SEX, LIES, AND BLOOD ALCOHOL LEVELS
Stanley Dorrance, Forensic Science Services
This presentation will be a review of actual DUI cases that he has encountered wherein the blood alcohol results fall outside the normally expected levels. He will also be presenting examples of cases with documented preliminary alcohol screening tests, EPAS tests and blood alcohol test results are scientifically incompatible.
FEPAC - ITS IMPLICATION FOR THE UNIVERSITIES AND THE FORENSIC SCIENCE COMMUNITY
Fred Tulleners, UC Davis Forensic Science Graduate Program
In 2003 National Institute of Justice Technical Working Group for Education and Training in Forensic Science (TWGED) developed curriculum guidelines for undergraduate and graduate education in the United States. The document "Education and Training in Forensic Sciences: A Guide for Forensic Science Laboratories", proposed a series of educational standards for the forensic scientist. In 2002, this document led to the American Academy of Forensic Sciences (AAFS) established an ad hoc Forensic Science Educations Program Committee. In 2004, the committee was changed to the "Forensic Science Education Programs Accreditation Commission or FEPAC as it currently known. The FEPAC process has developed a series of standards that address all aspects of a forensic science education. At the undergraduate level they involve standards for the technical curriculum, core forensic science curriculum and such issues as research or a capstone project. At the graduate level they specify the entry level requirements degree and grade point requirements in addition to the core forensic science topics. FEPAC has the concept that research is still a key component. This paper will discuss the current accreditation standards, the self evaluation process, site inspection by two evaluators, and the final approval or denial by the FEPAC commission.
With the advent of a $250,000 NIJ research grant to the AAFS, the impact of FEPAC accreditation can further benefit the educational institutions in that this grant will bestow about $230,000 for student research in grants up to $5,000 per successful applicant. FEPAC accreditation can also indicate to the hiring authority, that the applicant has successfully completed a certain number of minimum standards appropriate to the forensic science community.
As of January 2010, there are 16 accredited FEPAC BS degree programs and 13 accredited FEPAC graduate programs.

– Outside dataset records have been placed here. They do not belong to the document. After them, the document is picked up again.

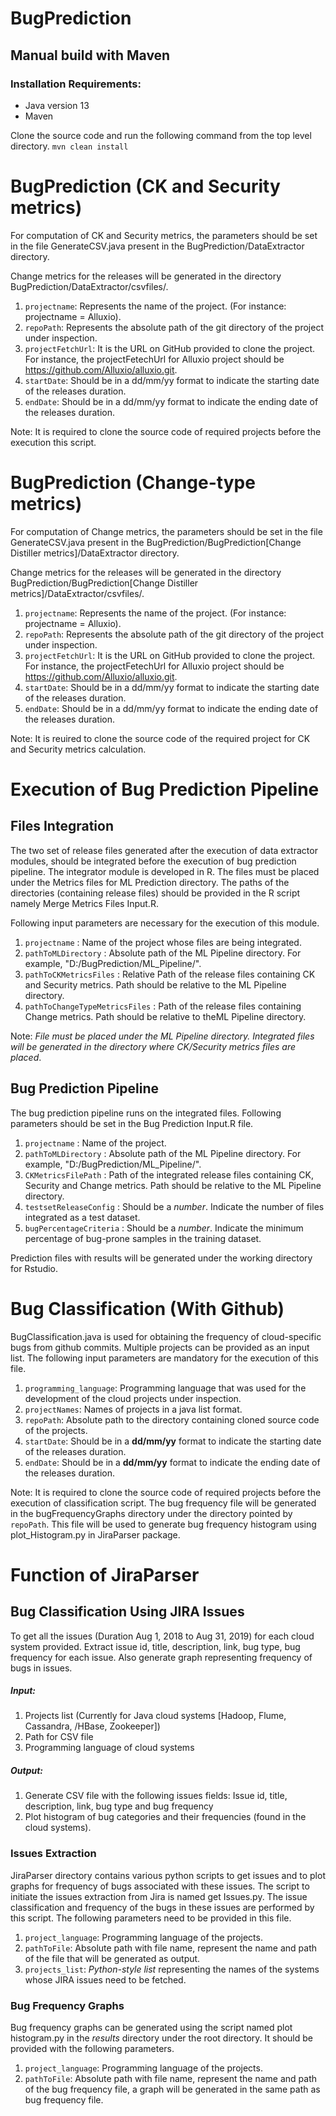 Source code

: # BugPrediction

## Manual build with Maven 

### Installation Requirements:

- Java version 13
- Maven

Clone the source code and run the following command from the top level directory.
`mvn clean install`


# BugPrediction (CK and Security metrics)

For computation of CK and Security metrics, the parameters should be set in the file GenerateCSV.java present
in the BugPrediction/DataExtractor directory.

Change metrics for the releases will be generated
in the directory BugPrediction/DataExtractor/csvfiles/.

1. `projectname`: Represents the name of the project. (For instance: projectname = Alluxio).
2. `repoPath`: Represents the absolute path of the git directory of the project under inspection.
3. `projectFetchUrl`: It is the URL on GitHub provided to clone the project. For instance, the projectFetechUrl
for Alluxio project should be https://github.com/Alluxio/alluxio.git.
4. `startDate`: Should be in a dd/mm/yy format to indicate the starting date of the releases duration.
5. `endDate`: Should be in a dd/mm/yy format to indicate the ending date of the releases duration.

Note: It is required to clone the source code of required projects before the execution this script.


# BugPrediction (Change-type metrics)

For computation of Change metrics, the parameters should be set in the file GenerateCSV.java present
in the BugPrediction/BugPrediction[Change Distiller metrics]/DataExtractor directory.

Change metrics for the releases will be generated
in the directory BugPrediction/BugPrediction[Change Distiller metrics]/DataExtractor/csvfiles/.

1. `projectname`: Represents the name of the project. (For instance: projectname = Alluxio).
2. `repoPath`: Represents the absolute path of the git directory of the project under inspection.
3. `projectFetchUrl`: It is the URL on GitHub provided to clone the project. For instance, the projectFetechUrl
for Alluxio project should be https://github.com/Alluxio/alluxio.git.
4. `startDate`: Should be in a dd/mm/yy format to indicate the starting date of the releases duration.
5. `endDate`: Should be in a dd/mm/yy format to indicate the ending date of the releases duration.

Note: It is reuired to clone the source code of the required project for CK and Security metrics calculation.


# Execution of Bug Prediction Pipeline

## Files Integration

The two set of release files generated after the execution of data extractor modules, should
be integrated before the execution of bug prediction pipeline. The integrator module is developed
in R. The files must be placed under the Metrics files for ML Prediction directory. The
paths of the directories (containing release files) should be provided in the R script namely
Merge Metrics Files Input.R.

Following input parameters are necessary for the execution of this module.

1. `projectname` : Name of the project whose files are being integrated.
2. `pathToMLDirectory` : Absolute path of the ML Pipeline directory. For example, "D:/BugPrediction/ML_Pipeline/".
3. `pathToCKMetricsFiles` : Relative Path of the release files containing CK and Security metrics. Path should be relative
to the ML Pipeline directory.
4. `pathToChangeTypeMetricsFiles` : Path of the release files containing Change metrics. Path should be relative to theML Pipeline
directory.

Note: *File must be placed under the ML Pipeline directory. Integrated files will be generated in the directory where CK/Security metrics files are placed*.


## Bug Prediction Pipeline

The bug prediction pipeline runs on the integrated files. Following parameters should be set in the
Bug Prediction Input.R file.

1. `projectname` : Name of the project.
2. `pathToMLDirectory` : Absolute path of the ML Pipeline directory. For example, "D:/BugPrediction/ML_Pipeline/".
3. `CKMetricsFilePath` : Path of the integrated release files containing CK, Security and Change metrics. Path should
be relative to the ML Pipeline directory.
4. `testsetReleaseConfig` : Should be a *number*. Indicate the number of files integrated as a test dataset.
5. `bugPercentageCriteria` : Should be a *number*. Indicate the minimum percentage of bug-prone samples in the training
dataset.

Prediction files with results will be generated under the working directory for Rstudio.


# Bug Classification (With Github)

BugClassification.java is used for obtaining the frequency of cloud-specific bugs from github commits.
Multiple projects can be provided as an input list. The following input parameters are
mandatory for the execution of this file.


1. `programming_language`: Programming language that was used for the development of the cloud projects under inspection.
2. `projectNames`: Names of projects in a java list format.
3. `repoPath`: Absolute path to the directory containing cloned source code of the projects.
4. `startDate`: Should be in a **dd/mm/yy** format to indicate the starting date of the releases duration.
5. `endDate`: Should be in a **dd/mm/yy** format to indicate the ending date of the releases duration.


Note: It is required to clone the source code of required projects before the execution of classification script. The bug frequency file will be generated in the bugFrequencyGraphs directory under the directory pointed by `repoPath`. This file will be used to generate bug frequency histogram using plot_Histogram.py in JiraParser package.


# Function of JiraParser

## Bug Classification Using JIRA Issues

To get all the issues (Duration Aug 1, 2018 to Aug 31, 2019) for each cloud system provided.
Extract issue id, title, description, link, bug type, bug frequency for each issue. Also generate graph representing frequency of bugs in issues.

##### Input:
1.	Projects list (Currently for Java cloud systems [Hadoop, Flume, Cassandra, /HBase, Zookeeper])
2.	Path for CSV file
3.	Programming language of cloud systems

##### Output:
1.	Generate CSV file with the following issues fields:
	Issue id, title, description, link, bug type and bug frequency
2.	Plot histogram of bug categories and their frequencies (found in the cloud systems).

### Issues Extraction 

JiraParser directory contains various python scripts to get issues and to plot graphs for frequency
of bugs associated with these issues. The script to initiate the issues extraction from Jira is named
get Issues.py. The issue classification and frequency of the bugs in these issues are performed by
this script. The following parameters need to be provided in this file.

1. `project_language`: Programming language of the projects.
2. `pathToFile`: Absolute path with file name, represent the name and path of the file that will be generated
as output.
3. `projects_list`: *Python-style list* representing the names of the systems whose JIRA issues need to be fetched.


### Bug Frequency Graphs

Bug frequency graphs can be generated using the script named plot histogram.py in the *results*
directory under the root directory. It should be provided with the following parameters.

1. `project_language`: Programming language of the projects.
2. `pathToFile`: Absolute path with file name, represent the name and path of the bug frequency file, a graph
will be generated in the same path as bug frequency file.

THE CRIMINALISTICS LAB AS A TESTING FACILITY
Dr. Peter R. De Forest, Greg Matheson, Faye Springer
In this presentation we will assert that forensic science laboratory systems are widely viewed as little more than specialized testing facilities by members of the general public, and that this view of the forensic science function is common among lawyers, criminal justice professionals, and even some laboratory scientists. Further, we will argue that this conceptualization is naive and that this naiveté is at the root of many of the problems, real or perceived, that face the criminalistics profession and serve to severely limit its potential contributions to the investigation and adjudication of criminal cases.
We are fully aware that there are many formidable impediments to be overcome in bringing about positive change with respect to the recognition of the negative consequences of the existing situation and in taking the steps necessary to remedy it eventually. Some ideas for dealing with some of these will be put forward and discussed.
This contribution will take the form of an oral presentation laying out and detailing the major thesis. This will be followed by a panel discussion and a question and answer session to discuss the implications of the problems described and to review possible remedies.